Two lines in the data below mark the range: the one with "Connecting to host 10.0.0.1, port 5201" and the one with "The CouchSurfing dataset". Return both, along with every line between them, exactly.
=== Begin Enclosure ===
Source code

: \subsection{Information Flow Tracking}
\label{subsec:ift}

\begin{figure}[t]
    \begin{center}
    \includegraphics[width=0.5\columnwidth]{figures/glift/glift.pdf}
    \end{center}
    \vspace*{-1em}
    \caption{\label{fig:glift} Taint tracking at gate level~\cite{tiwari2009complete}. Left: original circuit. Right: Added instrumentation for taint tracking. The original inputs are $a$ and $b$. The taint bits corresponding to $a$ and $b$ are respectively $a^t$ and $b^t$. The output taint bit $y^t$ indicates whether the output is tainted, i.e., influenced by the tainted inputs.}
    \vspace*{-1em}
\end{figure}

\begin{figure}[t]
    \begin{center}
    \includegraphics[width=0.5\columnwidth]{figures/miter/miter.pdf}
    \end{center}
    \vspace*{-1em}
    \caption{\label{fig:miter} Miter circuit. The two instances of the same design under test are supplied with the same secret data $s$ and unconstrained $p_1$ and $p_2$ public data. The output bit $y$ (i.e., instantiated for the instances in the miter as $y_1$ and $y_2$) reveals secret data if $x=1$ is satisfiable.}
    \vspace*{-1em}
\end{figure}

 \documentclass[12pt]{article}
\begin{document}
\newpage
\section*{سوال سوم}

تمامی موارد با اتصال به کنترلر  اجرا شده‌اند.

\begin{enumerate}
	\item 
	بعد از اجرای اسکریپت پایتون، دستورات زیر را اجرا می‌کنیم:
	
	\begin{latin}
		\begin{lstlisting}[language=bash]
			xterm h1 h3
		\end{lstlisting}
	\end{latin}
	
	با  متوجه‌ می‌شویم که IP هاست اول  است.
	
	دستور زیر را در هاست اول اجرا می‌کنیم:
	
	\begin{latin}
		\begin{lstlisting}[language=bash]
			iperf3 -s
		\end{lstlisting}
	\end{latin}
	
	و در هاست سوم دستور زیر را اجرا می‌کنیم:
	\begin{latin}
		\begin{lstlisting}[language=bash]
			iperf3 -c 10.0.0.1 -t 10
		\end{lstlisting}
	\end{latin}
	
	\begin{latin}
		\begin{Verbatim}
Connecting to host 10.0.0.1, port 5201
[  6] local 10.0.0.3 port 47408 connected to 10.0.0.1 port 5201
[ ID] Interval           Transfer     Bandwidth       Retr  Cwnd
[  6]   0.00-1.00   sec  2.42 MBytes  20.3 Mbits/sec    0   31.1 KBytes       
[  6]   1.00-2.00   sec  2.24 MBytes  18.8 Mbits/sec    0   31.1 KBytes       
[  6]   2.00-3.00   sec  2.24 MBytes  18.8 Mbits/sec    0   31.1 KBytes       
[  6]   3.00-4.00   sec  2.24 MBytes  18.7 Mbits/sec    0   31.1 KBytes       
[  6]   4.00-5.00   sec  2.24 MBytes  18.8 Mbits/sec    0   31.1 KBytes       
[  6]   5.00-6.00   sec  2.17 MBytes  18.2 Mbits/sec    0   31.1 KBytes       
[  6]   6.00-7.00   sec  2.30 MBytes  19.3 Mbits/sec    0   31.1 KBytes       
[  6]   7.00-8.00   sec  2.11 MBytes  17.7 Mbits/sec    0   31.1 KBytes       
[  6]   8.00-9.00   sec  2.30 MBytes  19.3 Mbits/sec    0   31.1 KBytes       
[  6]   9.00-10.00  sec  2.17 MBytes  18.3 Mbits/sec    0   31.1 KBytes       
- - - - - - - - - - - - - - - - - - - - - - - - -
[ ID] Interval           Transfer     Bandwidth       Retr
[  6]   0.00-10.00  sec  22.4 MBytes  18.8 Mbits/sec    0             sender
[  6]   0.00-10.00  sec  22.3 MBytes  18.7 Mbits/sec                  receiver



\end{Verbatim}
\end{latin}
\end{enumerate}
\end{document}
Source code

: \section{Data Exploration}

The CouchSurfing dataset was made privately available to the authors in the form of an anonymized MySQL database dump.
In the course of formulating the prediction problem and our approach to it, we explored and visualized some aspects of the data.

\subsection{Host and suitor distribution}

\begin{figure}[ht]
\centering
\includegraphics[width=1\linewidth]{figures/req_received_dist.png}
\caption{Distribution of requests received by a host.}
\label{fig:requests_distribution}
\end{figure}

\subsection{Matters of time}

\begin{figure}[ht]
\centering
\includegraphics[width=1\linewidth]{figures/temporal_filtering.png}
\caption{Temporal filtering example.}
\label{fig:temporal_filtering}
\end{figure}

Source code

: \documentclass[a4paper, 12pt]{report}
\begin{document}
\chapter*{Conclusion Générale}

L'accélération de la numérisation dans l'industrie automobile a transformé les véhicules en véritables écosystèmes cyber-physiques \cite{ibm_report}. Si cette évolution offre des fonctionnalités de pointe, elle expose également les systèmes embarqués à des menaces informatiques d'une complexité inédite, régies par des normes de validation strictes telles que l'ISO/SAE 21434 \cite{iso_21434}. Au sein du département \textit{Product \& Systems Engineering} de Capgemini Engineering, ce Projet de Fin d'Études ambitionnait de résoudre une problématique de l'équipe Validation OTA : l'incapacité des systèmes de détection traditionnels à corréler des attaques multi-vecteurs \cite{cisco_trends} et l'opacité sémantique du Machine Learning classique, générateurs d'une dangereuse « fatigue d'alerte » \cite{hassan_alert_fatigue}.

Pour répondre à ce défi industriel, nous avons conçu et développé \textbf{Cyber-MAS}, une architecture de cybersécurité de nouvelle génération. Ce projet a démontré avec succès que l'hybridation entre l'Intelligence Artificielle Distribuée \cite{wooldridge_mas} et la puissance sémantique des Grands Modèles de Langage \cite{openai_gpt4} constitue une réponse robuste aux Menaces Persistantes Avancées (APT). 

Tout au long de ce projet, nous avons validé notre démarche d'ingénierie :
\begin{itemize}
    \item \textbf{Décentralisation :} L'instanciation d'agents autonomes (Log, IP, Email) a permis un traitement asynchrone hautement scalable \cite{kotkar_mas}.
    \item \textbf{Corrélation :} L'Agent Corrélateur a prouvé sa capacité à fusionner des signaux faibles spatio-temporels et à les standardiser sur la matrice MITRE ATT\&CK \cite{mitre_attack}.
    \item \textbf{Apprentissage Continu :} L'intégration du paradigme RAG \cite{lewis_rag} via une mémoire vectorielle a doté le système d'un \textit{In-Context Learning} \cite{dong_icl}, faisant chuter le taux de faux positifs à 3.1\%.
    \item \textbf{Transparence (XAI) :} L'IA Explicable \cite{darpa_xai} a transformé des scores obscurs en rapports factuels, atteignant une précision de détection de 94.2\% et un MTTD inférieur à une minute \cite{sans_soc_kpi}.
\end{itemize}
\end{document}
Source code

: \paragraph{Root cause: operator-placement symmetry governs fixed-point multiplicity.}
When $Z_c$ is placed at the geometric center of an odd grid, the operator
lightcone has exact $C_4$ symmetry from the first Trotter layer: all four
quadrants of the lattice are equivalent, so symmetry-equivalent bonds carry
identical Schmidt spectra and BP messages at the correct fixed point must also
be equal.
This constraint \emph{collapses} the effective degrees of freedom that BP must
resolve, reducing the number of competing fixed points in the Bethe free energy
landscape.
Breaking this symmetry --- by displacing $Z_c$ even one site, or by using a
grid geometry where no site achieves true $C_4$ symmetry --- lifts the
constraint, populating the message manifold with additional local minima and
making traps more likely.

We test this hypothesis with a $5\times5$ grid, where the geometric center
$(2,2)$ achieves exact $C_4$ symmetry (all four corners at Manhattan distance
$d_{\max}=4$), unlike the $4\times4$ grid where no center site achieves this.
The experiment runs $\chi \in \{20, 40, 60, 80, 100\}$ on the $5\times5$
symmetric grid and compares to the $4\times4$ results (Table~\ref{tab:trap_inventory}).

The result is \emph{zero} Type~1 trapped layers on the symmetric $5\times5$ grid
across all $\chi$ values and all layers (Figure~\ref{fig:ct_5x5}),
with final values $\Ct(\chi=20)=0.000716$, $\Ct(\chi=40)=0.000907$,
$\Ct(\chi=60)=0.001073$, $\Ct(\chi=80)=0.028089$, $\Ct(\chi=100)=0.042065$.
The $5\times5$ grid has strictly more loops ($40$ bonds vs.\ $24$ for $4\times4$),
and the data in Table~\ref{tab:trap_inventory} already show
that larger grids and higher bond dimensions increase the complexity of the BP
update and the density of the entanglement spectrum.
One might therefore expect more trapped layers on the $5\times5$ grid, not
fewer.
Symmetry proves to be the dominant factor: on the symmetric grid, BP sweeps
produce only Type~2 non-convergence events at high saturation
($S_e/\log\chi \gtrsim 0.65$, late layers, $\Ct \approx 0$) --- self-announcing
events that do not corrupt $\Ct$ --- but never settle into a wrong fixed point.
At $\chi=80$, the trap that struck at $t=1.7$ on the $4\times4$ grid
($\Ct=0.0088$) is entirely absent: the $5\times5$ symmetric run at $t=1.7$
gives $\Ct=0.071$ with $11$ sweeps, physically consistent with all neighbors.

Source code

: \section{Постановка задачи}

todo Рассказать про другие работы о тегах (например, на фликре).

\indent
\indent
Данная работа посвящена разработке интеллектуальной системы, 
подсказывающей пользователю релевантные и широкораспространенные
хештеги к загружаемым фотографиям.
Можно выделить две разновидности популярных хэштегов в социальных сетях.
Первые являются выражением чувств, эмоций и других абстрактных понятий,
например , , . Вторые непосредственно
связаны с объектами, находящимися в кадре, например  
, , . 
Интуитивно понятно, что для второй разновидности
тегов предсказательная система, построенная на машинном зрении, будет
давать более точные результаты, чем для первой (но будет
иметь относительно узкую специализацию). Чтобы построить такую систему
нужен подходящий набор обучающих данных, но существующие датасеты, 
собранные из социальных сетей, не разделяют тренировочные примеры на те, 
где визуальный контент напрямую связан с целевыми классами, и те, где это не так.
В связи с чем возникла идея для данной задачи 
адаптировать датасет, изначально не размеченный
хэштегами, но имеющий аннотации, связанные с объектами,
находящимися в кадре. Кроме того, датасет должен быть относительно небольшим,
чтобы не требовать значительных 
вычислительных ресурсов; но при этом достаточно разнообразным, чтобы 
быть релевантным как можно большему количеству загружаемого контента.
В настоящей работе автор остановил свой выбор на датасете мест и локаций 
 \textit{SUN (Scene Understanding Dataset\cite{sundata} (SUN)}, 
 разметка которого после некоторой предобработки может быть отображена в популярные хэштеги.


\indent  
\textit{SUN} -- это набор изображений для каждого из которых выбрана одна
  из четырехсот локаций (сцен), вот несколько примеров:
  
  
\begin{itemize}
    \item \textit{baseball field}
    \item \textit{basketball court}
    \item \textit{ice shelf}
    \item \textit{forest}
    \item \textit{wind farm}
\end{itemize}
=== End Enclosure ===
▶ [Task solution]:
Connecting to host 10.0.0.1, port 5201
[  6] local 10.0.0.3 port 47408 connected to 10.0.0.1 port 5201
[ ID] Interval           Transfer     Bandwidth       Retr  Cwnd
[  6]   0.00-1.00   sec  2.42 MBytes  20.3 Mbits/sec    0   31.1 KBytes       
[  6]   1.00-2.00   sec  2.24 MBytes  18.8 Mbits/sec    0   31.1 KBytes       
[  6]   2.00-3.00   sec  2.24 MBytes  18.8 Mbits/sec    0   31.1 KBytes       
[  6]   3.00-4.00   sec  2.24 MBytes  18.7 Mbits/sec    0   31.1 KBytes       
[  6]   4.00-5.00   sec  2.24 MBytes  18.8 Mbits/sec    0   31.1 KBytes       
[  6]   5.00-6.00   sec  2.17 MBytes  18.2 Mbits/sec    0   31.1 KBytes       
[  6]   6.00-7.00   sec  2.30 MBytes  19.3 Mbits/sec    0   31.1 KBytes       
[  6]   7.00-8.00   sec  2.11 MBytes  17.7 Mbits/sec    0   31.1 KBytes       
[  6]   8.00-9.00   sec  2.30 MBytes  19.3 Mbits/sec    0   31.1 KBytes       
[  6]   9.00-10.00  sec  2.17 MBytes  18.3 Mbits/sec    0   31.1 KBytes       
- - - - - - - - - - - - - - - - - - - - - - - - -
[ ID] Interval           Transfer     Bandwidth       Retr
[  6]   0.00-10.00  sec  22.4 MBytes  18.8 Mbits/sec    0             sender
[  6]   0.00-10.00  sec  22.3 MBytes  18.7 Mbits/sec                  receiver



\end{Verbatim}
\end{latin}
\end{enumerate}
\end{document}
Source code

: \section{Data Exploration}

The CouchSurfing dataset was made privately available to the authors in the form of an anonymized MySQL database dump.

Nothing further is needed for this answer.